Ce traité, en abolissant l’usage de toute une série de missiles d’une portée variant de 500 à 5.500 km, avait mis un terme à la crise déclenchée dans les années 1980 par le déploiement des SS-20 soviétiques à têtes nucléaires en Europe de l’Est. Et par la décision américaine d’installer des fusées équivalentes en Allemagne de l’Ouest. Jusqu’à ce que la négociation ait conduit à démanteler ces armes, des deux côtés.

Donald Trump accuse la Russie de ne pas respecter ce traité « depuis de nombreuses années » Il se plaint en particulier du déploiement par Moscou du système de missiles 9M729, dont la portée, selon Washington, dépasserait les 500 km, en violation du traité. Et d’annoncer que les Etats-Unis se mettraient à « développer aussi ces armes ».

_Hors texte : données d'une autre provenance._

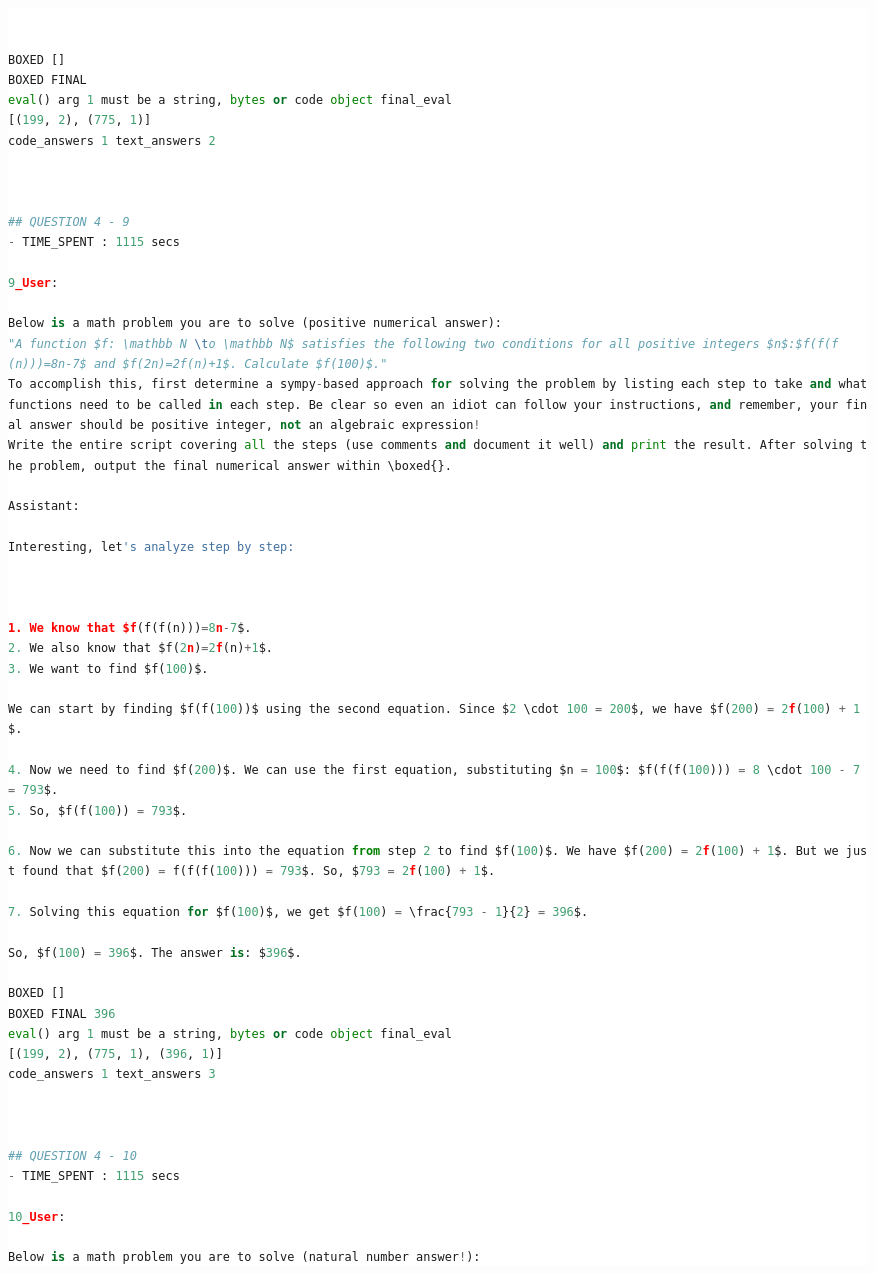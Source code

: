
 ```python


BOXED []
BOXED FINAL 
eval() arg 1 must be a string, bytes or code object final_eval
[(199, 2), (775, 1)]
code_answers 1 text_answers 2



## QUESTION 4 - 9 
- TIME_SPENT : 1115 secs

9_User:

Below is a math problem you are to solve (positive numerical answer):
"A function $f: \mathbb N \to \mathbb N$ satisfies the following two conditions for all positive integers $n$:$f(f(f(n)))=8n-7$ and $f(2n)=2f(n)+1$. Calculate $f(100)$."
To accomplish this, first determine a sympy-based approach for solving the problem by listing each step to take and what functions need to be called in each step. Be clear so even an idiot can follow your instructions, and remember, your final answer should be positive integer, not an algebraic expression!
Write the entire script covering all the steps (use comments and document it well) and print the result. After solving the problem, output the final numerical answer within \boxed{}.

Assistant: 

Interesting, let's analyze step by step:



1. We know that $f(f(f(n)))=8n-7$.
2. We also know that $f(2n)=2f(n)+1$.
3. We want to find $f(100)$.

We can start by finding $f(f(100))$ using the second equation. Since $2 \cdot 100 = 200$, we have $f(200) = 2f(100) + 1$.

4. Now we need to find $f(200)$. We can use the first equation, substituting $n = 100$: $f(f(f(100))) = 8 \cdot 100 - 7 = 793$.
5. So, $f(f(100)) = 793$.

6. Now we can substitute this into the equation from step 2 to find $f(100)$. We have $f(200) = 2f(100) + 1$. But we just found that $f(200) = f(f(f(100))) = 793$. So, $793 = 2f(100) + 1$.

7. Solving this equation for $f(100)$, we get $f(100) = \frac{793 - 1}{2} = 396$.

So, $f(100) = 396$. The answer is: $396$.

BOXED []
BOXED FINAL 396
eval() arg 1 must be a string, bytes or code object final_eval
[(199, 2), (775, 1), (396, 1)]
code_answers 1 text_answers 3



## QUESTION 4 - 10 
- TIME_SPENT : 1115 secs

10_User:

Below is a math problem you are to solve (natural number answer!):
```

Le vice-ministre russe des Affaires étrangères Sergueï Riabkov a rejeté ces accusations : « Non seulement nous ne violons pas le traité, mais nous le respectons de la façon la plus stricte », « Et nous avons fait preuve de patience au fil des années face à de flagrantes violations du traité par les Etats-Unis eux-mêmes ». Il a qualifié cette décision de « très dangereuse », qui, selon lui, «ne sera pas compris par la communauté internationale et va même s’attirer de sérieuses condamnations ». Il a ajouté : Si les États-Unis continuent à agir « de façon maladroite et grossière » et à se retirer unilatéralement de traités internationaux, « alors nous n’aurons pas d’autre choix que de prendre des mesures de rétorsion, y compris impliquant de la technologie militaire ».

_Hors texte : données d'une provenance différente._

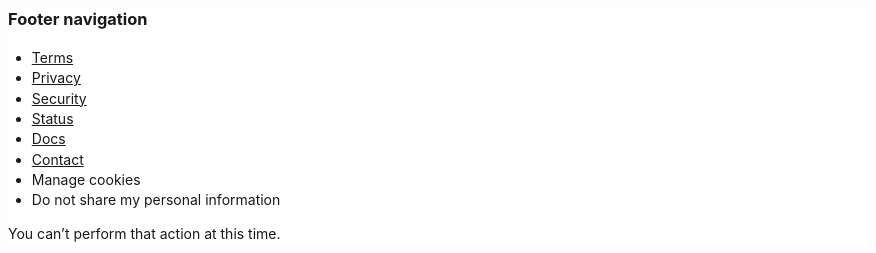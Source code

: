### Footer navigation

*   [Terms](https://docs.github.com/site-policy/github-terms/github-terms-of-service)
*   [Privacy](https://docs.github.com/site-policy/privacy-policies/github-privacy-statement)
*   [Security](https://github.com/security)
*   [Status](https://www.githubstatus.com/)
*   [Docs](https://docs.github.com/)
*   [Contact](https://support.github.com/?tags=dotcom-footer)
*    Manage cookies 
*    Do not share my personal information 

 You can’t perform that action at this time.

Mikhaïl Gorbatchev, signataire du traité il y a trente ans, est immédiatement sorti de sa réserve pour dénoncer « le manque de sagesse » du président américain actuel, appelant « tous ceux qui chérissent un monde sans armes nucléaires » à convaincre Washington de revenir sur sa décision, afin de « préserver la vie sur Terre ».

Berlin a réagi aussi en disant « regretter » le retrait des Etats-Unis du traité, et demandant qu’on en discute au sein de l’OTAN, car une telle décision ne saurait être unilatérale.

Si cela s’envenime, on pourrait imaginer l’installation de forces nucléaires tactiques américaines en Pologne, ce que la Russie ne pourra accepter. On peut craindre aussi la dénonciation du traité New Start sur les missiles stratégiques, qui arrive à expiration en 2021. On se retrouverait alors dans une situation équivalente à celle des années 1980, avec des armes infiniment plus sophistiquées.

Et ceux qui pensent que « c’était mieux avant », seront sur ce nouveau terrain, une fois de plus, contredit.